• Activity
Pull each line holding the word "символы" from the data.

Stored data
++++++++++++++++++++

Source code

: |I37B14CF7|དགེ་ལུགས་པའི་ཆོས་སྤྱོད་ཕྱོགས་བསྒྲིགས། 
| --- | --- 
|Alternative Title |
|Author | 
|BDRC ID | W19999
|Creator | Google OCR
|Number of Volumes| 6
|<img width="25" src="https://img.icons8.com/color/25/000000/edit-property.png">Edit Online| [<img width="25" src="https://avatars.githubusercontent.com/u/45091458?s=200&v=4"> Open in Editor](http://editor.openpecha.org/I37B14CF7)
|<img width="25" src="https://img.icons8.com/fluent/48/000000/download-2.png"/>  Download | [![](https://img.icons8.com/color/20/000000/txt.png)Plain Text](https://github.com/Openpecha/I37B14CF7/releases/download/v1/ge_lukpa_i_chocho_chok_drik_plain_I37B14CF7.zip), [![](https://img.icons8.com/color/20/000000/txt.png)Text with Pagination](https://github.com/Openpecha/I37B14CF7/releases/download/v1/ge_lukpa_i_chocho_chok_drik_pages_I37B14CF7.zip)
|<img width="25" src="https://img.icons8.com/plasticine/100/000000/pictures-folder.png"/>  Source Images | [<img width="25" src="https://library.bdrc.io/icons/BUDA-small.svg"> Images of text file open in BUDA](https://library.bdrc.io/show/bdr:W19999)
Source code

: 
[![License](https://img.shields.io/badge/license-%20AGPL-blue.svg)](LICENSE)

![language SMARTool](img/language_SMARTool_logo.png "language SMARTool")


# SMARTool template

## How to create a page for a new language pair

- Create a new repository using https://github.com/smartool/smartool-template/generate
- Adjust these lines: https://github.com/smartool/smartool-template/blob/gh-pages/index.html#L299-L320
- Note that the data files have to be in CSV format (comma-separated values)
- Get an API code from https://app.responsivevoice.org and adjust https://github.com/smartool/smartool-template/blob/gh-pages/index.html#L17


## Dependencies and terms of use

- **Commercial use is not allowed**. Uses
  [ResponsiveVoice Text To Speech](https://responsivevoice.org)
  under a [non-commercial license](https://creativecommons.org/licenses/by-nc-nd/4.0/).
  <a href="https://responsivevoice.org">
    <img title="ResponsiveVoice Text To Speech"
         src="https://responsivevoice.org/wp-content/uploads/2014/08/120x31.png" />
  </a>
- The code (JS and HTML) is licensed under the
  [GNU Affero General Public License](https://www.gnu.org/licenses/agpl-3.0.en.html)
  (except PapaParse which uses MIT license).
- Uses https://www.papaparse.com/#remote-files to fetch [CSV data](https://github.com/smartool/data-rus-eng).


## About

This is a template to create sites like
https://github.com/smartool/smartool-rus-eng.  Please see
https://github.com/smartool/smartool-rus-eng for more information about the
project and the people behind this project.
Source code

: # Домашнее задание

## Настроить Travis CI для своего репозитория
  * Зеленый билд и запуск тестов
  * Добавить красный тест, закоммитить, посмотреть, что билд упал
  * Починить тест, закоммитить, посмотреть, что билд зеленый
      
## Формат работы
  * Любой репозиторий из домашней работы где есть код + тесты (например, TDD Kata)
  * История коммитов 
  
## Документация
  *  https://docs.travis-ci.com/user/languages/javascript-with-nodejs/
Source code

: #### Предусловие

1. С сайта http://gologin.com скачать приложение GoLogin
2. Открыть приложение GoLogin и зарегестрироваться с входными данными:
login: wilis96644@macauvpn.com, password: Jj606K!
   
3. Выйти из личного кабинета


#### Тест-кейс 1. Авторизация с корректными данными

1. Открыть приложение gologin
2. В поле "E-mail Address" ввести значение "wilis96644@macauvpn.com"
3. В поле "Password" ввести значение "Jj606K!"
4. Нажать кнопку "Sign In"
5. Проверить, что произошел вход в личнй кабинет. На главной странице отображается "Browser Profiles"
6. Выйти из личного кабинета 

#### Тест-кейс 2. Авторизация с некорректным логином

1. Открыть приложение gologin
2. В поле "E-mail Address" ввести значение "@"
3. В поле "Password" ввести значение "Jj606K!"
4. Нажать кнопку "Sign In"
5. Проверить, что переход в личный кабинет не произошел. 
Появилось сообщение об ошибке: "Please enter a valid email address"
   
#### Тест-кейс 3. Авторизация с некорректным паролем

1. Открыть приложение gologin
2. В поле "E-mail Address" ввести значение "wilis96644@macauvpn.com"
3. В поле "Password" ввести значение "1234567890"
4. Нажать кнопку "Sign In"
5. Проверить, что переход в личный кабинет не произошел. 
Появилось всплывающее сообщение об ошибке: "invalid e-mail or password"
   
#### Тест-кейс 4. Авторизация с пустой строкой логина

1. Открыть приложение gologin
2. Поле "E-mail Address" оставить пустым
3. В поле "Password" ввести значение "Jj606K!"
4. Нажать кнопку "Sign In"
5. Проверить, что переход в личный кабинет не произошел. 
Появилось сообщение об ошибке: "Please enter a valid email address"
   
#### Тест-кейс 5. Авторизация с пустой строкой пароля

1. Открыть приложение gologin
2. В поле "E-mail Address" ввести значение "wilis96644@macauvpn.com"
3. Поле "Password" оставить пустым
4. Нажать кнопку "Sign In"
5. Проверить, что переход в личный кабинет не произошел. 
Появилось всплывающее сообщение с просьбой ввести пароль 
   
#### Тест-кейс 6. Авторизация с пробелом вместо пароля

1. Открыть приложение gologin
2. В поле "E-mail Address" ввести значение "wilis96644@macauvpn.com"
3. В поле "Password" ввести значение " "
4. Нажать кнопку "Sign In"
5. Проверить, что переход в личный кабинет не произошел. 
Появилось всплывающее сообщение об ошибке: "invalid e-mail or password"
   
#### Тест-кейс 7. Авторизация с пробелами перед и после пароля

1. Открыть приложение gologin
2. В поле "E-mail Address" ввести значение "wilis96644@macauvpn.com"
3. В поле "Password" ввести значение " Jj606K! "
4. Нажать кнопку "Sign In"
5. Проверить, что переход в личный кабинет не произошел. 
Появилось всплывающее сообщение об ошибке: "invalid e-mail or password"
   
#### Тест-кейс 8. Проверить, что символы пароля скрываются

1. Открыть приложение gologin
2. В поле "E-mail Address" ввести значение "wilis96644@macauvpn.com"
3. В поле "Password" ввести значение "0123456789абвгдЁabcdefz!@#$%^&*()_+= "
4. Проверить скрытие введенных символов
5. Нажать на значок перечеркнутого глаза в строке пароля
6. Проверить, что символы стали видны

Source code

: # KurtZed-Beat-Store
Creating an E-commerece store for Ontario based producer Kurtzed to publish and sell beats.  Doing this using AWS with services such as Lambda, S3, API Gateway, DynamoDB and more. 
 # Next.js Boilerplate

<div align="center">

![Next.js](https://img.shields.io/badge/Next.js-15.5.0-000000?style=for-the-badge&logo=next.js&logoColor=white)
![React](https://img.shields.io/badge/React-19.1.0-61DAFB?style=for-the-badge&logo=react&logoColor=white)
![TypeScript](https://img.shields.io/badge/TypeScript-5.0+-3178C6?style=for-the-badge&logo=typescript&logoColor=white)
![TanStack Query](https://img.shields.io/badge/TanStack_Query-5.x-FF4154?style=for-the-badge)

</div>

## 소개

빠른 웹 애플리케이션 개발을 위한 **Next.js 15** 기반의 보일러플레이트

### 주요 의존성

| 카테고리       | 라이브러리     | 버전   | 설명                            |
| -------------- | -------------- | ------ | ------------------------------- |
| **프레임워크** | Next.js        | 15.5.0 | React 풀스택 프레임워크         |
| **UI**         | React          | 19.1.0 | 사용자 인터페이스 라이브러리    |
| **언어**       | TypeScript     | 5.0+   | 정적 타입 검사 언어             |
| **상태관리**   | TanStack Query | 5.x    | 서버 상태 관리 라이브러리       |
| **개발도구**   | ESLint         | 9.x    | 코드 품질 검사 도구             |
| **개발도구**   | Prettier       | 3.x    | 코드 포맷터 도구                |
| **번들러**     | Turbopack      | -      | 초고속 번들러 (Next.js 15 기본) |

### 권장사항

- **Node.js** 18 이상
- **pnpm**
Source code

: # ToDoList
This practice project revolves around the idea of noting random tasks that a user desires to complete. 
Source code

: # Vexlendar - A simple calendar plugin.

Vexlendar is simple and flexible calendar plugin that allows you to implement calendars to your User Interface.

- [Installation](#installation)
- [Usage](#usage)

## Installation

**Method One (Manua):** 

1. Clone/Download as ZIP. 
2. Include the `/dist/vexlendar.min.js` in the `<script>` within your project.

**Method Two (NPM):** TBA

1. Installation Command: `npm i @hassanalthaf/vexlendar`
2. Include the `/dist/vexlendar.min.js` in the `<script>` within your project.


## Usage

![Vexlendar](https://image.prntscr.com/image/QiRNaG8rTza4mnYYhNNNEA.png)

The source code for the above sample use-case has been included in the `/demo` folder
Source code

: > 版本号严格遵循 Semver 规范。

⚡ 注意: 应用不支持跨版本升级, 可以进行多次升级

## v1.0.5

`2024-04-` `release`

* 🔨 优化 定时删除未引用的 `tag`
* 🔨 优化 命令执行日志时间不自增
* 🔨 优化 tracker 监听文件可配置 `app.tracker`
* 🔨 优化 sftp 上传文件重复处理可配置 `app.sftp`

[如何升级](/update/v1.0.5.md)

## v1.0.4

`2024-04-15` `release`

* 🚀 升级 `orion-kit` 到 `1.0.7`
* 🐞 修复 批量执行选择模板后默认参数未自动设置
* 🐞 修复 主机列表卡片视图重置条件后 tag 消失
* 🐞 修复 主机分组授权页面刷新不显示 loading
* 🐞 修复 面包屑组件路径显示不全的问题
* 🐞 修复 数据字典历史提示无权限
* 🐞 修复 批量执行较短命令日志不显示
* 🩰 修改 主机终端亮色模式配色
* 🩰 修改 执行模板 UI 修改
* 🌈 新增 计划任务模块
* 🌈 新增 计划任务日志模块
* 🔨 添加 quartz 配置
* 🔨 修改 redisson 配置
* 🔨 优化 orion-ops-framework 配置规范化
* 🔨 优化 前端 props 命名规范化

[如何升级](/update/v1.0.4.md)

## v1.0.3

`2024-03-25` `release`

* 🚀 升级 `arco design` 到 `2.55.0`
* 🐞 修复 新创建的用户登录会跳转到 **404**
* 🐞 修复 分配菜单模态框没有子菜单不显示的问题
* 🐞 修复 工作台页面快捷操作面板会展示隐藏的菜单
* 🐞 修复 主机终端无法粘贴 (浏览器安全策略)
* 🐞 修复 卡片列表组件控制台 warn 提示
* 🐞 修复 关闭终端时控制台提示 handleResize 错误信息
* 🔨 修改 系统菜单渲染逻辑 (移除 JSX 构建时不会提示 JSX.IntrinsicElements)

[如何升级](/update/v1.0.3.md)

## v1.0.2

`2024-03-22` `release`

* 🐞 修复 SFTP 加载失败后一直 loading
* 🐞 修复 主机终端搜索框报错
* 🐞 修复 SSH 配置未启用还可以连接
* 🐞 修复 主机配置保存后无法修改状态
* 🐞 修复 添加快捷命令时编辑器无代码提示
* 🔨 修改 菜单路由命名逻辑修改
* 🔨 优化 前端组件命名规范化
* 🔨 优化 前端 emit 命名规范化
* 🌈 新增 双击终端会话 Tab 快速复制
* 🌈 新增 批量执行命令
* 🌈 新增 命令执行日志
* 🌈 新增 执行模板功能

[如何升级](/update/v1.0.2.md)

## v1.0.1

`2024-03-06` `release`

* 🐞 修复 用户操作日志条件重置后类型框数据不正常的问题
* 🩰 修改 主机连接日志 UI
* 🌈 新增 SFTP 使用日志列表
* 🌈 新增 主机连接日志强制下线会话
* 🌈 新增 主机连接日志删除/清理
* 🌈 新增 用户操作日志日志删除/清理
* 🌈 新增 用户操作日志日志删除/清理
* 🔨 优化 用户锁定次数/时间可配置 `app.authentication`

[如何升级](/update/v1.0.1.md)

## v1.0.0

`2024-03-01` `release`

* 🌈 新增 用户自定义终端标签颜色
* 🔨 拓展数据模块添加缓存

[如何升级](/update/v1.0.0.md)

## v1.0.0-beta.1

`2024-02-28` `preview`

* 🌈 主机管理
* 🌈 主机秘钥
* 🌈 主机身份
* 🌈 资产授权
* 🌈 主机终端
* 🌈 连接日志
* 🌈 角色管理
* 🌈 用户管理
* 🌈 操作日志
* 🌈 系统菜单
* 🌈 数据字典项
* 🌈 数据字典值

++++++++++++++++++++

• Response to this exercise
#### Тест-кейс 8. Проверить, что символы пароля скрываются
6. Проверить, что символы стали видны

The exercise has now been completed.